I am attached to this country and my body has begun to call me home. I have had to scrimp and save and now I know I will return to her soon.I will see the green patchwork of farmer's fields and walk the paths of some of the greatest writers ever known. I will cry for family gone, to whom I never was able to say my goodbyes. I will walk and walk through the streets of London and breathe deeply in the arms of remaining family. I will know that I am from this land. I am of these people and I am one with England through my bloodline and the soil and ocean that surrounds this faraway island. I will see the new friends I have met through the wonder of Twitter and we will sit and talk story over tea. 

I will see you soon, England (and, hopefully Ireland and France!) I carry you with me always. 

-Gillian Cornwall, c. May 18, 2014.
Edited and re-published,  August 30, 2015.
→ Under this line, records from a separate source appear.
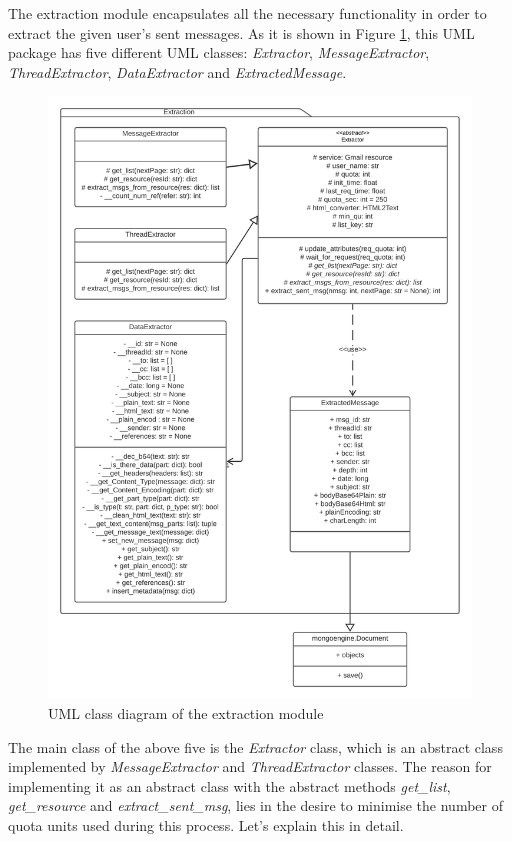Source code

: The extraction module encapsulates all the necessary functionality in order to extract the given user's sent messages. As it is shown in Figure \ref{fig:umlext}, this UML package has five different UML classes: \textit{Extractor}, \textit{MessageExtractor}, \textit{ThreadExtractor}, \textit{DataExtractor} and \textit{ExtractedMessage}.

\begin{figure}[p]
	\centering%
	\centerline{\includegraphics[width=\textwidth]{Imagenes/Bitmap/Analyser/extractionUML.png}}%
	\caption{UML class diagram of the extraction module}%
	\label{fig:umlext}
\end{figure}


The main class of the above five is the \textit{Extractor} class, which is an abstract class implemented by \textit{MessageExtractor} and \textit{ThreadExtractor} classes. The reason for implementing it as an abstract class with the abstract methods \textit{get\_list}, \textit{get\_resource} and \textit{extract\_sent\_msg}, lies in the desire to minimise the number of quota units used during this process. Let's explain this in detail.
My mum and my eldest brother, Chris
Circa 1949
It would have been Chris's 65th birthday tomorrow, August 31
RIP Chris Cornwall

4 comments:

Susan said...

Gillian - I did not realize how much you and I have in common. We are about the same age (doing the math from what you say in your post) and I was conceived and born in England but 'made' in Canada. We came in 1967 on the Corinthia (Cunard ship) but unlike your family my dear mother was so seasick that she spent almost the whole trip in the cabin even getting intravenous anti-emetics because she couldn't keep oral ones down. I have only very vague memories of the trip though I wasn't sick (or at least nobody told me that I was).

I have a dream of living in London for at least a year and used to visit a friend and stay with her in the city (Haringey - definitely not glam) but she has since moved to Bristol - which is also pleasant. I feel very at home in London and find it tremendously exciting and I hope to make my dream come true within the next 5-10 years.

I hope we'll get the chance to chat in person before you leave for your trip.

Susan

TALON said...

My mother was English. My father (a Newfoundlander) met her there right after the war and they married six weeks later. They had 2 children and my father brought them all back to Canada and settled here in Ontario where three more children (me included) were born. Having English relatives come to visit was the norm and my mother went back several times, but I've never been. It's something I hope to do before I die because my mother's heart was always there.

There is something magical about old family photographs, isn't there?

Safe travels, Gillian.

Gillian said...

Thanks for the comment, Susan - I hope your London dream comes true!
G.

Gillian said...

Ah, Talon - I sure hope you can make it happen. I am an ex-Ontarian! And, yes, I love the old family photos - they make me both nostalgic and hopeful somehow. There are stories in those faces. Imagine if they could see the world now - what a different place it is!
Very best wishes to you and thanks for reading!